Stored entries:
★ ★ ★ ★

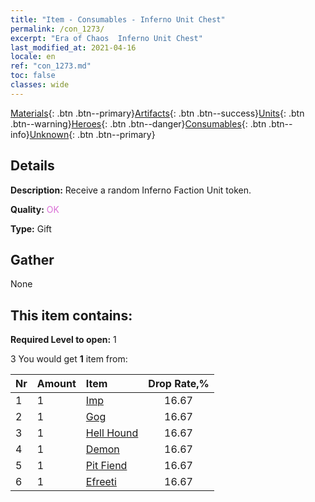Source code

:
 ```yaml
---
title: "Item - Consumables - Inferno Unit Chest"
permalink: /con_1273/
excerpt: "Era of Chaos  Inferno Unit Chest"
last_modified_at: 2021-04-16
locale: en
ref: "con_1273.md"
toc: false
classes: wide
---
```

 [Materials](/Items/){: .btn .btn--primary}[Artifacts](/Items/Artifacts/){: .btn .btn--success}[Units](/Items/Units/){: .btn .btn--warning}[Heroes](/Items/Heroes/){: .btn .btn--danger}[Consumables](/Items/Consumables/){: .btn .btn--info}[Unknown](/Items/Unknown/){: .btn .btn--primary}

## Details
 **Description:** Receive a random Inferno Faction Unit token.

 **Quality:** <span style="color: #DA70D6">OK</span>

 **Type:** Gift

## Gather

  None

## This item contains:

 **Required Level to open:** 1

 3 You would get **1** item  from:

  | Nr | Amount |     Item    | Drop Rate,% |
  |:---|:-------|:------------|:---------:|
  | 1 | 1 | [Imp](/Items/unt_226/) | 16.67 | 
  | 2 | 1 | [Gog](/Items/unt_227/) | 16.67 | 
  | 3 | 1 | [Hell Hound](/Items/unt_228/) | 16.67 | 
  | 4 | 1 | [Demon](/Items/unt_229/) | 16.67 | 
  | 5 | 1 | [Pit Fiend](/Items/unt_230/) | 16.67 | 
  | 6 | 1 | [Efreeti](/Items/unt_231/) | 16.67 | 
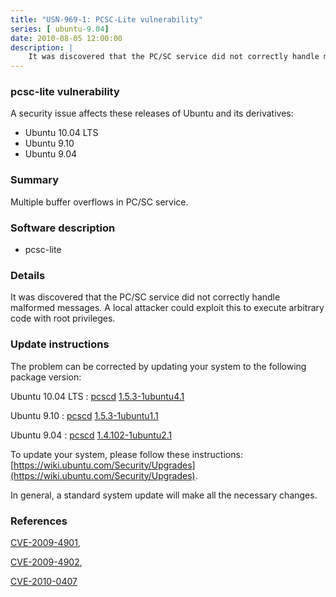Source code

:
 ```yaml
---
title: "USN-969-1: PCSC-Lite vulnerability"
series: [ ubuntu-9.04]
date: 2010-08-05 12:00:00
description: |
    It was discovered that the PC/SC service did not correctly handle malformed messages. A local attacker could exploit this to execute arbitrary code with root privileges. 
--- 
```

 
 


### pcsc-lite vulnerability

A security issue affects these releases of Ubuntu and its derivatives:

* Ubuntu 10.04 LTS
* Ubuntu 9.10
* Ubuntu 9.04

### Summary

Multiple buffer overflows in PC/SC service. 

### Software description

* pcsc-lite 

### Details

It was discovered that the PC/SC service did not correctly handle malformed messages. A local attacker could exploit this to execute arbitrary code with root privileges. 

### Update instructions

The problem can be corrected by updating your system to the following package version:

Ubuntu 10.04 LTS
 : [pcscd](https://launchpad.net/ubuntu/+source/pcsc-lite) <span> [1.5.3-1ubuntu4.1](https://launchpad.net/ubuntu/+source/pcsc-lite/1.5.3-1ubuntu4.1) </span> 

Ubuntu 9.10
 : [pcscd](https://launchpad.net/ubuntu/+source/pcsc-lite) <span> [1.5.3-1ubuntu1.1](https://launchpad.net/ubuntu/+source/pcsc-lite/1.5.3-1ubuntu1.1) </span> 

Ubuntu 9.04
 : [pcscd](https://launchpad.net/ubuntu/+source/pcsc-lite) <span> [1.4.102-1ubuntu2.1](https://launchpad.net/ubuntu/+source/pcsc-lite/1.4.102-1ubuntu2.1) </span> 

To update your system, please follow these instructions: [https://wiki.ubuntu.com/Security/Upgrades](https://wiki.ubuntu.com/Security/Upgrades).

In general, a standard system update will make all the necessary changes. 

### References

 
 [CVE-2009-4901](http://people.ubuntu.com/~ubuntu-security/cve/CVE-2009-4901), 

 [CVE-2009-4902](http://people.ubuntu.com/~ubuntu-security/cve/CVE-2009-4902), 

 [CVE-2010-0407](http://people.ubuntu.com/~ubuntu-security/cve/CVE-2010-0407)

★ ★ ★ ★

TASK BRIEF:
Every line of the records above where the string "root" is found should be copied.

ANSWER BOX:
    It was discovered that the PC/SC service did not correctly handle malformed messages. A local attacker could exploit this to execute arbitrary code with root privileges. 
It was discovered that the PC/SC service did not correctly handle malformed messages. A local attacker could exploit this to execute arbitrary code with root privileges. 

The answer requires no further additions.